• Action item:
Please filter the data below down to the lines holding the string "frac".

○ ○ ○ ○ ○

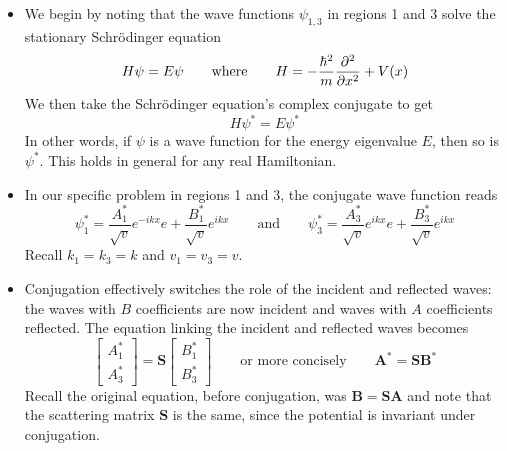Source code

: \documentclass[11pt, a4paper]{article}
\newcommand{\eqtext}[1]{\qquad \text{#1} \qquad}
\newcommand{\Schro}{Schr\"{o}dinger\xspace}
\renewcommand{\vec}[1]{\bm{#1}} %
\newcommand{\mat}[1]{\mathbf{#1}} %
\begin{document}
\begin{itemize}
	\item  We begin by noting that the wave functions $ \psi_{1,3} $ in regions 1 and 3 solve the stationary \Schro equation
	\begin{equation*}
		H \psi = E \psi \eqtext{where} H = -\frac{\hbar^{2}}{m}\pdv[2]{}{x} + V(x)
	\end{equation*}
	We then take the \Schro equation's complex conjugate to get
	\begin{equation*}
		H \psi^{*} = E\psi^{*}
	\end{equation*}
	In other words, if $ \psi $ is a wave function for the energy eigenvalue $ E $, then so is $ \psi^{*} $. This holds in general for any real Hamiltonian. 
	
	\item In our specific problem in regions 1 and 3, the conjugate wave function reads
	\begin{equation*}
		\psi_{1}^{*} = \frac{A_{1}^{*}}{\sqrt{v}}e^{-ikx} e + \frac{B_{1}^{*}}{\sqrt{v}}e^{ikx} \eqtext{and} \psi_{3}^{*} = \frac{A_{3}^{*}}{\sqrt{v}}e^{ikx} e + \frac{B_{3}^{*}}{\sqrt{v}}e^{ikx}
	\end{equation*}
	Recall $ k_{1} = k_{3} = k $ and $ v_{1} = v_{3} = v $.
	
	\item Conjugation effectively switches the role of the incident and reflected waves: the waves with $ B $ coefficients are now incident and waves with $ A $ coefficients reflected. The equation linking the incident and reflected waves becomes
	\begin{equation*}
		\begin{bmatrix}
			A_{1}^{*}\\
			A_{3}^{*} 
		\end{bmatrix}
		= 
		\mat{S}
		\begin{bmatrix}
			B_{1}^{*}\\
			B_{3}^{*}
		\end{bmatrix}
		\eqtext{or more concisely} \vec{A}^{*} = \mat{S} \vec{B}^{*}
	\end{equation*}
	Recall the original equation, before conjugation, was $ \vec{B} = \mat{S} \vec{A} $ and note that the scattering matrix $ \mat{S} $ is the same, since the potential is invariant under conjugation.
	

\end{itemize}
\end{document}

○ ○ ○ ○ ○

• Result:
		H \psi = E \psi \eqtext{where} H = -\frac{\hbar^{2}}{m}\pdv[2]{}{x} + V(x)
		\psi_{1}^{*} = \frac{A_{1}^{*}}{\sqrt{v}}e^{-ikx} e + \frac{B_{1}^{*}}{\sqrt{v}}e^{ikx} \eqtext{and} \psi_{3}^{*} = \frac{A_{3}^{*}}{\sqrt{v}}e^{ikx} e + \frac{B_{3}^{*}}{\sqrt{v}}e^{ikx}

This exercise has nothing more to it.